Biophysical and biochemical studies of the structure and function of Photosystem II
In the photosynthetic reactions, energy from light is stored as chemical energy. In the oxygenic photosynthesis this process occurs in the thylakoid membranes of green plants, alga and cyanobacteria. The electrons which needed to store the energy in the chemical form are derived from water, the most abundant substance in biosphere. Water is oxidized to dioxygen, electrons and protons by Photosystem II, a very large enzyme. Photosystem II works at extremely high redox potentials and carries out unique electron transfer reactions. The active components are the Ca-Mn-cluster, protein-bound Tyrosines, Quinones and a chlorophyll component named P680.
In the project the function of these components and the mechanism for the oxidation of water to dioxygen are investigated. In the experiments we apply various biochemical treatments, illumination procedures and site-directed mutagenesis to study these redox components in the Photosystem II reaction center. We are using optical, fluorescence and magnetic resonance spectroscopy.
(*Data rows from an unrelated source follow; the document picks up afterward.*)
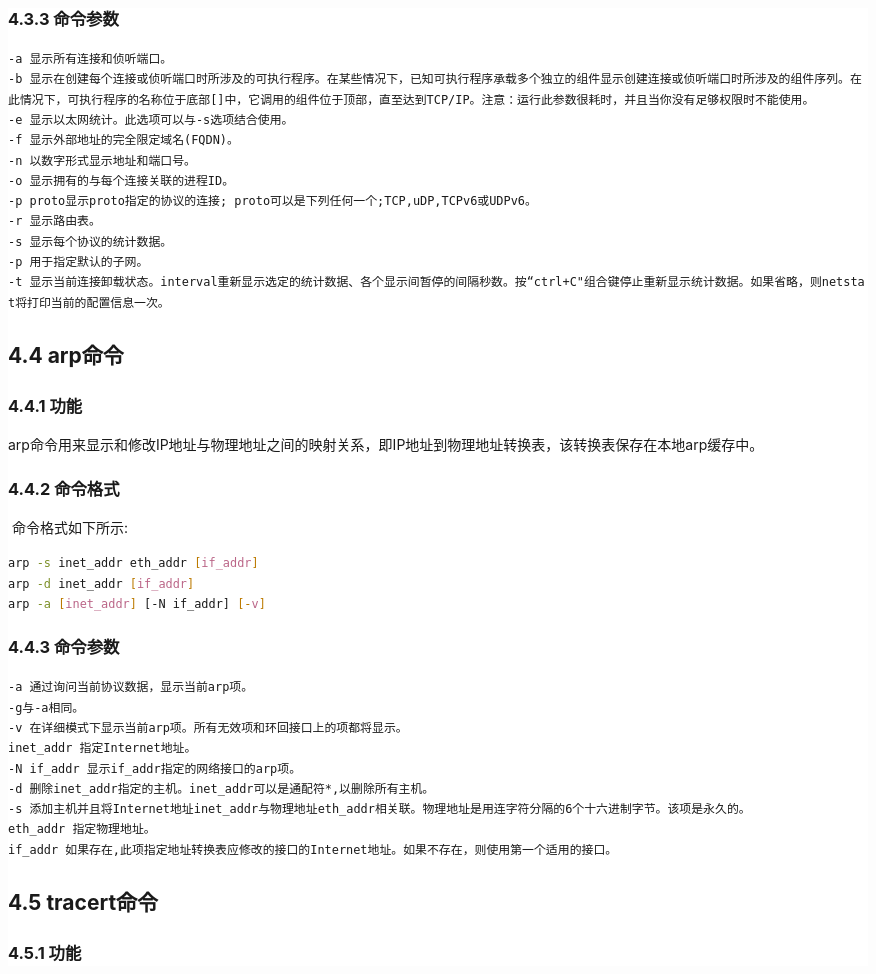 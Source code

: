 ### 4.3.3 命令参数

```
-a 显示所有连接和侦听端口。
-b 显示在创建每个连接或侦听端口时所涉及的可执行程序。在某些情况下，已知可执行程序承载多个独立的组件显示创建连接或侦听端口时所涉及的组件序列。在此情况下，可执行程序的名称位于底部[]中，它调用的组件位于顶部，直至达到TCP/IP。注意：运行此参数很耗时，并且当你没有足够权限时不能使用。
-e 显示以太网统计。此选项可以与-s选项结合使用。
-f 显示外部地址的完全限定域名(FQDN)。
-n 以数字形式显示地址和端口号。
-o 显示拥有的与每个连接关联的进程ID。
-p proto显示proto指定的协议的连接; proto可以是下列任何一个;TCP,uDP,TCPv6或UDPv6。
-r 显示路由表。
-s 显示每个协议的统计数据。
-p 用于指定默认的子网。
-t 显示当前连接卸载状态。interval重新显示选定的统计数据、各个显示间暂停的间隔秒数。按“ctrl+C"组合键停止重新显示统计数据。如果省略，则netstat将打印当前的配置信息一次。
```



## 4.4 arp命令

### 4.4.1 功能

​		arp命令用来显示和修改IP地址与物理地址之间的映射关系，即IP地址到物理地址转换表，该转换表保存在本地arp缓存中。

### 4.4.2 命令格式

​		命令格式如下所示:

```bash
arp -s inet_addr eth_addr [if_addr]
arp -d inet_addr [if_addr]
arp -a [inet_addr] [-N if_addr] [-v]
```

### 4.4.3 命令参数

```
-a 通过询问当前协议数据，显示当前arp项。
-g与-a相同。
-v 在详细模式下显示当前arp项。所有无效项和环回接口上的项都将显示。
inet_addr 指定Internet地址。
-N if_addr 显示if_addr指定的网络接口的arp项。
-d 删除inet_addr指定的主机。inet_addr可以是通配符*,以删除所有主机。
-s 添加主机并且将Internet地址inet_addr与物理地址eth_addr相关联。物理地址是用连字符分隔的6个十六进制字节。该项是永久的。
eth_addr 指定物理地址。
if_addr 如果存在,此项指定地址转换表应修改的接口的Internet地址。如果不存在，则使用第一个适用的接口。
```



## 4.5 tracert命令

### 4.5.1 功能
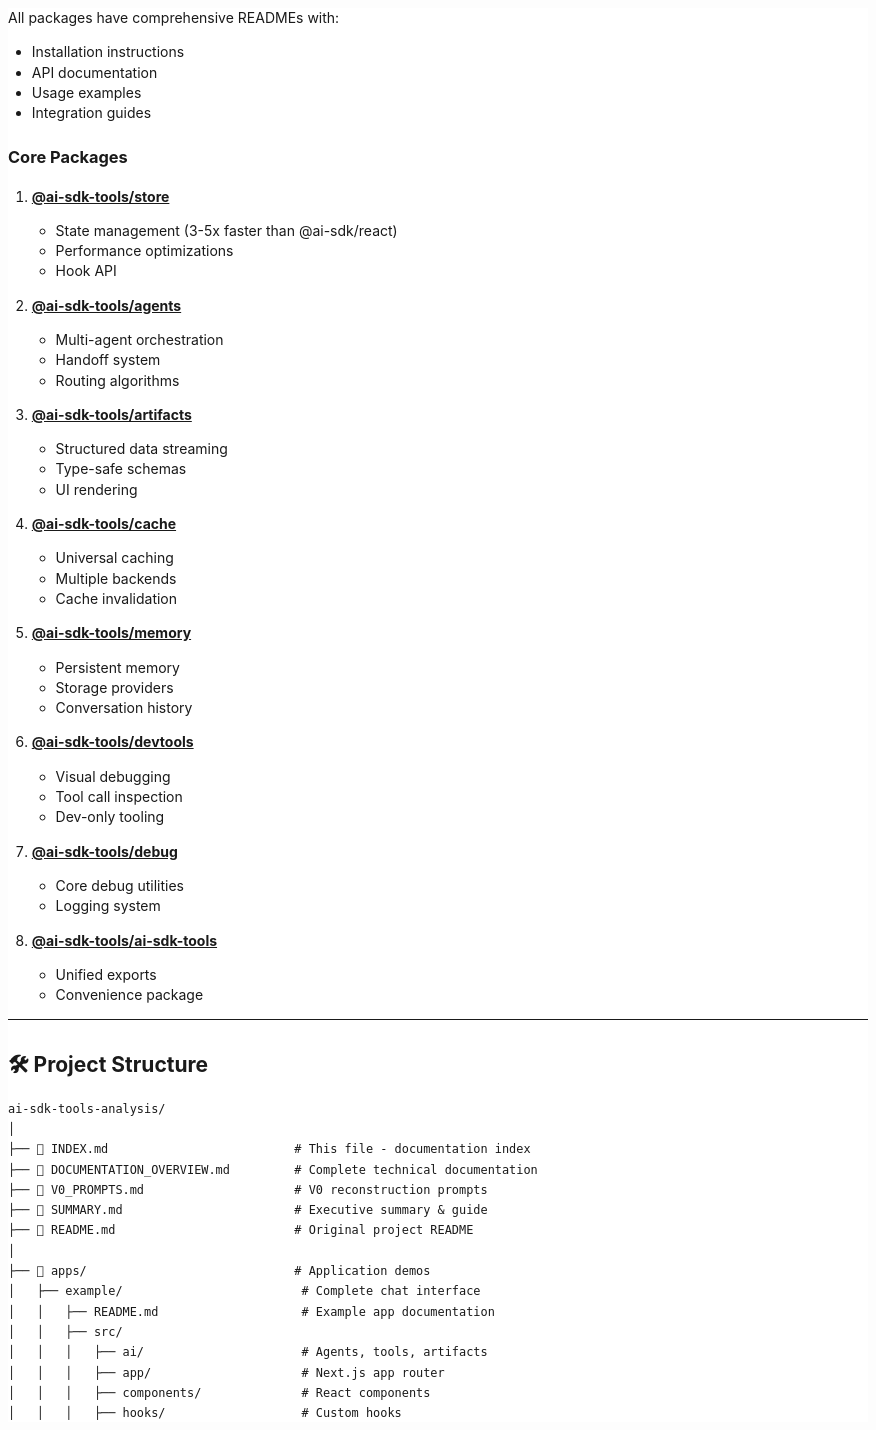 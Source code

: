 All packages have comprehensive READMEs with:
- Installation instructions
- API documentation
- Usage examples
- Integration guides

### Core Packages

1. **[@ai-sdk-tools/store](./packages/store/README.md)**
   - State management (3-5x faster than @ai-sdk/react)
   - Performance optimizations
   - Hook API

2. **[@ai-sdk-tools/agents](./packages/agents/README.md)**
   - Multi-agent orchestration
   - Handoff system
   - Routing algorithms

3. **[@ai-sdk-tools/artifacts](./packages/artifacts/README.md)**
   - Structured data streaming
   - Type-safe schemas
   - UI rendering

4. **[@ai-sdk-tools/cache](./packages/cache/README.md)**
   - Universal caching
   - Multiple backends
   - Cache invalidation

5. **[@ai-sdk-tools/memory](./packages/memory/README.md)**
   - Persistent memory
   - Storage providers
   - Conversation history

6. **[@ai-sdk-tools/devtools](./packages/devtools/README.md)**
   - Visual debugging
   - Tool call inspection
   - Dev-only tooling

7. **[@ai-sdk-tools/debug](./packages/debug/README.md)**
   - Core debug utilities
   - Logging system

8. **[@ai-sdk-tools/ai-sdk-tools](./packages/ai-sdk-tools/README.md)**
   - Unified exports
   - Convenience package

---

## 🛠️ Project Structure

```
ai-sdk-tools-analysis/
│
├── 📄 INDEX.md                          # This file - documentation index
├── 📄 DOCUMENTATION_OVERVIEW.md         # Complete technical documentation
├── 📄 V0_PROMPTS.md                     # V0 reconstruction prompts
├── 📄 SUMMARY.md                        # Executive summary & guide
├── 📄 README.md                         # Original project README
│
├── 📁 apps/                             # Application demos
│   ├── example/                         # Complete chat interface
│   │   ├── README.md                    # Example app documentation
│   │   ├── src/
│   │   │   ├── ai/                      # Agents, tools, artifacts
│   │   │   ├── app/                     # Next.js app router
│   │   │   ├── components/              # React components
│   │   │   ├── hooks/                   # Custom hooks
``` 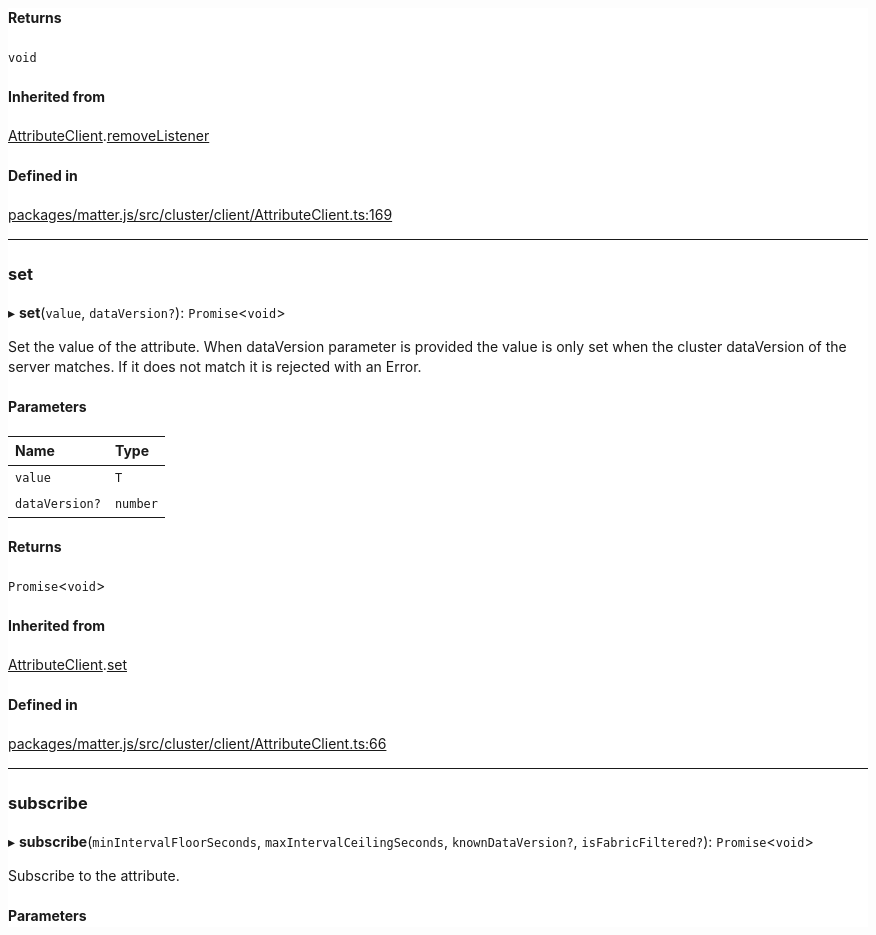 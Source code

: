#### Returns

`void`

#### Inherited from

[AttributeClient](cluster_export.AttributeClient.md).[removeListener](cluster_export.AttributeClient.md#removelistener)

#### Defined in

[packages/matter.js/src/cluster/client/AttributeClient.ts:169](https://github.com/project-chip/matter.js/blob/16d5b0d/packages/matter.js/src/cluster/client/AttributeClient.ts#L169)

___

### set

▸ **set**(`value`, `dataVersion?`): `Promise`<`void`\>

Set the value of the attribute. When dataVersion parameter is provided the value is only set when the
cluster dataVersion of the server matches. If it does not match it is rejected with an Error.

#### Parameters

| Name | Type |
| :------ | :------ |
| `value` | `T` |
| `dataVersion?` | `number` |

#### Returns

`Promise`<`void`\>

#### Inherited from

[AttributeClient](cluster_export.AttributeClient.md).[set](cluster_export.AttributeClient.md#set)

#### Defined in

[packages/matter.js/src/cluster/client/AttributeClient.ts:66](https://github.com/project-chip/matter.js/blob/16d5b0d/packages/matter.js/src/cluster/client/AttributeClient.ts#L66)

___

### subscribe

▸ **subscribe**(`minIntervalFloorSeconds`, `maxIntervalCeilingSeconds`, `knownDataVersion?`, `isFabricFiltered?`): `Promise`<`void`\>

Subscribe to the attribute.

#### Parameters
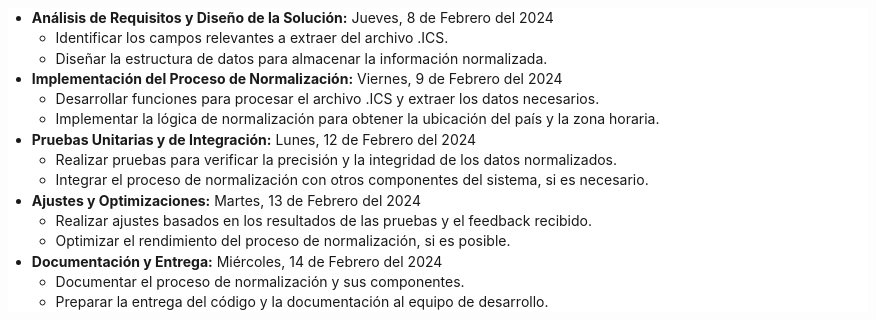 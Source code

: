 - **Análisis de Requisitos y Diseño de la Solución:** Jueves, 8 de Febrero del 2024
   - Identificar los campos relevantes a extraer del archivo .ICS.
   - Diseñar la estructura de datos para almacenar la información normalizada.
- **Implementación del Proceso de Normalización:** Viernes, 9 de Febrero del 2024
   - Desarrollar funciones para procesar el archivo .ICS y extraer los datos necesarios.
   - Implementar la lógica de normalización para obtener la ubicación del país y la zona horaria.
- **Pruebas Unitarias y de Integración:** Lunes, 12 de Febrero del 2024
   - Realizar pruebas para verificar la precisión y la integridad de los datos normalizados.
   - Integrar el proceso de normalización con otros componentes del sistema, si es necesario.
- **Ajustes y Optimizaciones:** Martes, 13 de Febrero del 2024
   - Realizar ajustes basados en los resultados de las pruebas y el feedback recibido.
   - Optimizar el rendimiento del proceso de normalización, si es posible.
- **Documentación y Entrega:** Miércoles, 14 de Febrero del 2024
   - Documentar el proceso de normalización y sus componentes.
   - Preparar la entrega del código y la documentación al equipo de desarrollo.



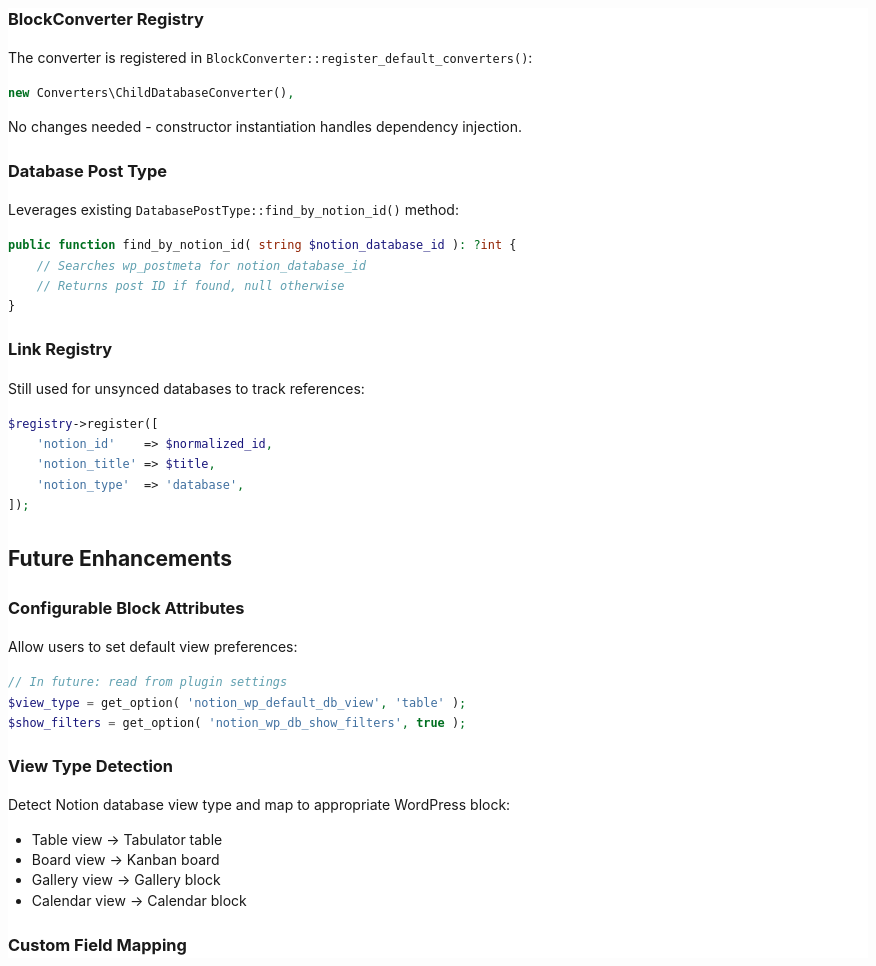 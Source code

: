 ### BlockConverter Registry

The converter is registered in `BlockConverter::register_default_converters()`:

```php
new Converters\ChildDatabaseConverter(),
```

No changes needed - constructor instantiation handles dependency injection.

### Database Post Type

Leverages existing `DatabasePostType::find_by_notion_id()` method:

```php
public function find_by_notion_id( string $notion_database_id ): ?int {
    // Searches wp_postmeta for notion_database_id
    // Returns post ID if found, null otherwise
}
```

### Link Registry

Still used for unsynced databases to track references:

```php
$registry->register([
    'notion_id'    => $normalized_id,
    'notion_title' => $title,
    'notion_type'  => 'database',
]);
```

## Future Enhancements

### Configurable Block Attributes

Allow users to set default view preferences:

```php
// In future: read from plugin settings
$view_type = get_option( 'notion_wp_default_db_view', 'table' );
$show_filters = get_option( 'notion_wp_db_show_filters', true );
```

### View Type Detection

Detect Notion database view type and map to appropriate WordPress block:

- Table view → Tabulator table
- Board view → Kanban board
- Gallery view → Gallery block
- Calendar view → Calendar block

### Custom Field Mapping
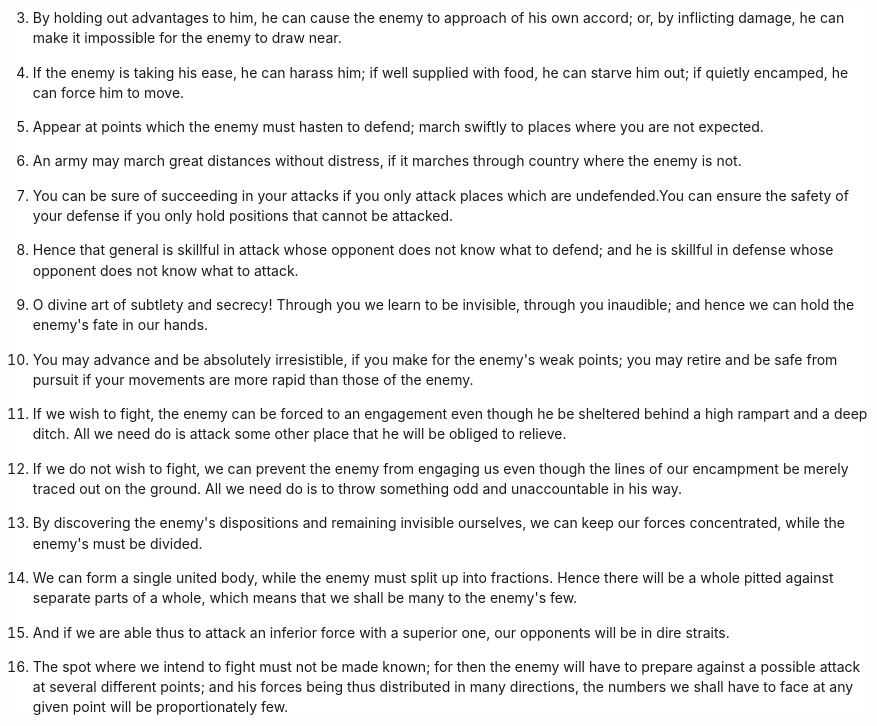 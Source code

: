 3. By holding out advantages to him, he can cause the enemy to approach
of his own accord; or, by inflicting damage, he can make it impossible
for the enemy to draw near. 

4. If the enemy is taking his ease, he can harass him; if well supplied
with food, he can starve him out; if quietly encamped, he can force
him to move. 

5. Appear at points which the enemy must hasten to defend; march swiftly
to places where you are not expected. 

6. An army may march great distances without distress, if it marches
through country where the enemy is not. 

7. You can be sure of succeeding in your attacks if you only attack
places which are undefended.You can ensure the safety of your defense
if you only hold positions that cannot be attacked. 

8. Hence that general is skillful in attack whose opponent does not
know what to defend; and he is skillful in defense whose opponent
does not know what to attack. 

9. O divine art of subtlety and secrecy! Through you we learn to be
invisible, through you inaudible; and hence we can hold the enemy's
fate in our hands. 

10. You may advance and be absolutely irresistible, if you make for
the enemy's weak points; you may retire and be safe from pursuit if
your movements are more rapid than those of the enemy. 

11. If we wish to fight, the enemy can be forced to an engagement
even though he be sheltered behind a high rampart and a deep ditch.
All we need do is attack some other place that he will be obliged
to relieve. 

12. If we do not wish to fight, we can prevent the enemy from engaging
us even though the lines of our encampment be merely traced out on
the ground. All we need do is to throw something odd and unaccountable
in his way. 

13. By discovering the enemy's dispositions and remaining invisible
ourselves, we can keep our forces concentrated, while the enemy's
must be divided. 

14. We can form a single united body, while the enemy must split up
into fractions. Hence there will be a whole pitted against separate
parts of a whole, which means that we shall be many to the enemy's
few. 

15. And if we are able thus to attack an inferior force with a superior
one, our opponents will be in dire straits. 

16. The spot where we intend to fight must not be made known; for
then the enemy will have to prepare against a possible attack at several
different points; and his forces being thus distributed in many directions,
the numbers we shall have to face at any given point will be proportionately
few. 
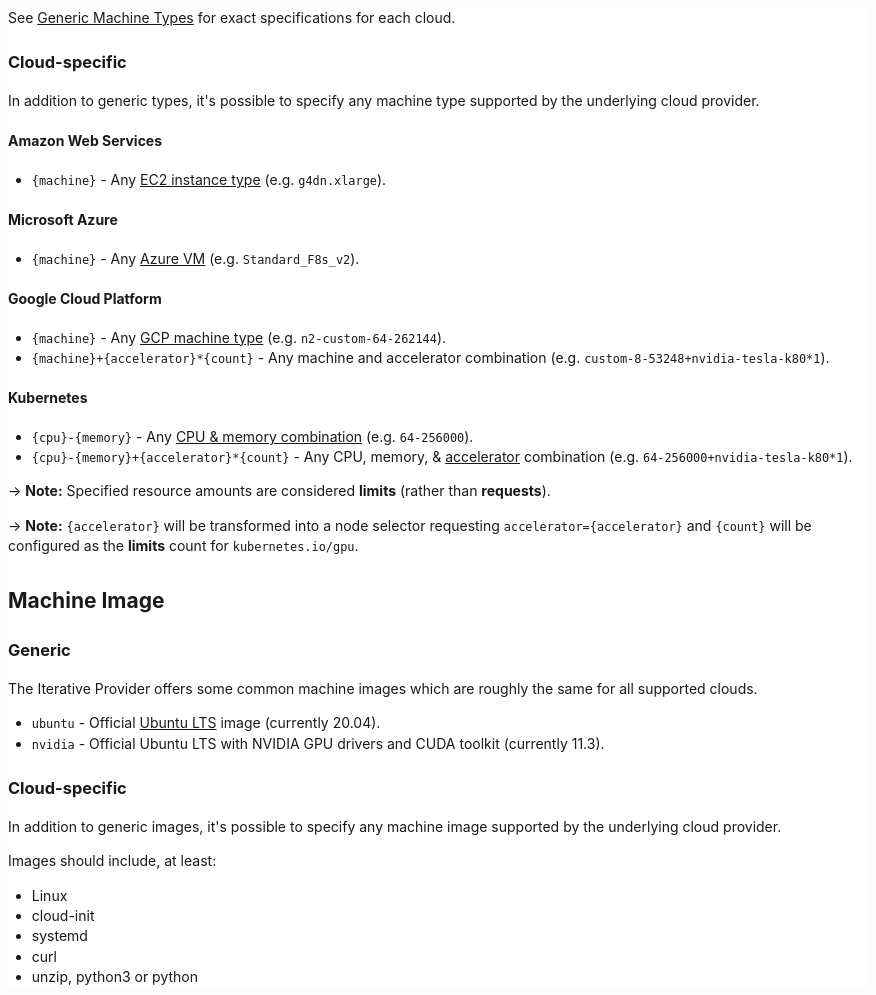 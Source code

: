 See [Generic Machine Types](https://registry.terraform.io/providers/iterative/iterative/latest/docs/guides/generic-machine-types) for exact specifications for each cloud.

### Cloud-specific

In addition to generic types, it's possible to specify any machine type supported by the underlying cloud provider.

#### Amazon Web Services

- `{machine}` - Any [EC2 instance type](https://aws.amazon.com/ec2/instance-explorer) (e.g. `g4dn.xlarge`).

#### Microsoft Azure

- `{machine}` - Any [Azure VM](https://azure.microsoft.com/en-us/pricing/vm-selector) (e.g. `Standard_F8s_v2`).

#### Google Cloud Platform

- `{machine}` - Any [GCP machine type](https://cloud.google.com/compute/docs/machine-types) (e.g. `n2-custom-64-262144`).
- `{machine}+{accelerator}*{count}` - Any machine and accelerator combination (e.g. `custom-8-53248+nvidia-tesla-k80*1`).

#### Kubernetes

- `{cpu}-{memory}` - Any [CPU & memory combination](https://kubernetes.io/docs/concepts/configuration/manage-resources-containers) (e.g. `64-256000`).
- `{cpu}-{memory}+{accelerator}*{count}` - Any CPU, memory, & [accelerator](https://kubernetes.io/docs/tasks/manage-gpus/scheduling-gpus) combination (e.g. `64-256000+nvidia-tesla-k80*1`).

-> **Note:** Specified resource amounts are considered **limits** (rather than **requests**).

-> **Note:** `{accelerator}` will be transformed into a node selector requesting `accelerator={accelerator}` and `{count}` will be configured as the **limits** count for `kubernetes.io/gpu`.

## Machine Image

### Generic

The Iterative Provider offers some common machine images which are roughly the same for all supported clouds.

- `ubuntu` - Official [Ubuntu LTS](https://wiki.ubuntu.com/LTS) image (currently 20.04).
- `nvidia` - Official Ubuntu LTS with NVIDIA GPU drivers and CUDA toolkit (currently 11.3).

### Cloud-specific

In addition to generic images, it's possible to specify any machine image supported by the underlying cloud provider.

Images should include, at least:

- Linux
- cloud-init
- systemd
- curl
- unzip, python3 or python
Our major spectroscopic tool is EPR (electron paramagnetic resonance) that is particularly suited to study photosynthetic electron transfer reactions. We are using different continuous wave and pulsed EPR techniques to study how the Tyrosine radicals oxidize the Ca-Mn-cluster during oxygen evolution. For this, we combine EPR spectroscopy and powerful laser flashes to investigate the light-induced turnover of the Photosystem II.